Me detengo un momento para contarles algo. No hay cosa que hubiera hecho Héctor Bonilla en su más allá que venturosa carrera que yo me hubiera perdido a propósito. No sé de absolutamente ningún otro actor en el mundo a quien le conociera semejante amor y dedicación por el teatro, el cine y sí, incluso las telenovelas cuando eran extraordinarias. Bueno, hasta amaba sus anuncios de Bacardí, aunque aún faltaba más de una década para que supiera lo que era el ron.

Hoy les voy a contar, sin embargo, a una semana de haberle dicho adiós de manera hermosa y profundamente emotiva a este hombre tan amado, del cómo hizo que nos enamoramos del arte, del teatro, de la vida, de los cuestionamientos humanistas. También  del mejor sentido del humor negro del mundo, por cierto. Pero por ahora regresemos a esa arca, que habían construido frente a nuestros propios ojos noche tras noche en el Teatro San Rafael cuando vimos por primera vez el Diluvio que viene, era 1978.

La niña original que se enamoró de nuestro cura Silvestre, sobre el escenario, es la fantástica Mónica Sánchez Navarro, quien tuvo que convencer a su papá, Dios en la obra y en el teatro mexicano, Manolo Fábregas, que ella era la actriz perfecta para interpretar a Clementina, aquella que no entendía porque su amor por el cura era “pecado”. Ella me contaba de cuanto la apoyó Héctor. Como le extendió la mano “Un nuevo sitio disponer” y toda la cosa. Santo trancazo de teología en mi primer musical. Sobre todo porque a mí muy corta edad ya conocía el término “agnosticismo” gracias a mi padre y de todos modos no éramos ni católicos. Mi primer amor fue Héctor Bonilla, el teatro musical y las discusiones intensas sobre temas universales en familia después de que cayera el telón.

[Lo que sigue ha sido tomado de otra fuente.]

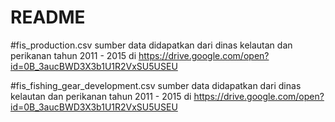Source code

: # README

#fis_production.csv
sumber data didapatkan dari dinas kelautan dan perikanan tahun 2011 - 2015 di https://drive.google.com/open?id=0B_3aucBWD3X3b1U1R2VxSU5USEU

#fis_fishing_gear_development.csv
sumber data didapatkan dari dinas kelautan dan perikanan tahun 2011 - 2015 di https://drive.google.com/open?id=0B_3aucBWD3X3b1U1R2VxSU5USEU
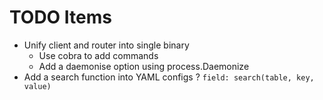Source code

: # TODO Items

* Unify client and router into single binary
  * Use cobra to add commands
  * Add a daemonise option using process.Daemonize
* Add a search function into YAML configs ?
  `field: search(table, key, value)`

Sé, porque he escrito, investigado y hablado ampliamente de ello con muchos, que El Diluvio que Viene en México fue un fenómeno sin comparación. Sé también que no entendía en esos tiempos la mitad de los temas que se ponían sobre la mesa, y cuando al fin pude tener esas conversaciones que anhelaba con el maravilloso, generoso y brillante Héctor descubrí, con aún más asombro, de lo arriesgado que había sido para los Fábregas e incluso para él, plantear en una “comedia musical” temas como que el celibato de un cura no es asunto  de Dios, sino de los hombres.

La puesta en escena Italiana original, presentaba a la autoridad eclesiástica como la verdadera interferencia que había entre un hombre de bien y el mismo Dios. Un Dios que llamaba por teléfono, causándole un ataque de pánico al cura de pueblo por informarle que iba a repetir eso de ahogar a todos, menos a quienes vivían en esa particular comunidad. Claro, después de que le colgara varias veces el teléfono pensando que alguien se burlaba de él.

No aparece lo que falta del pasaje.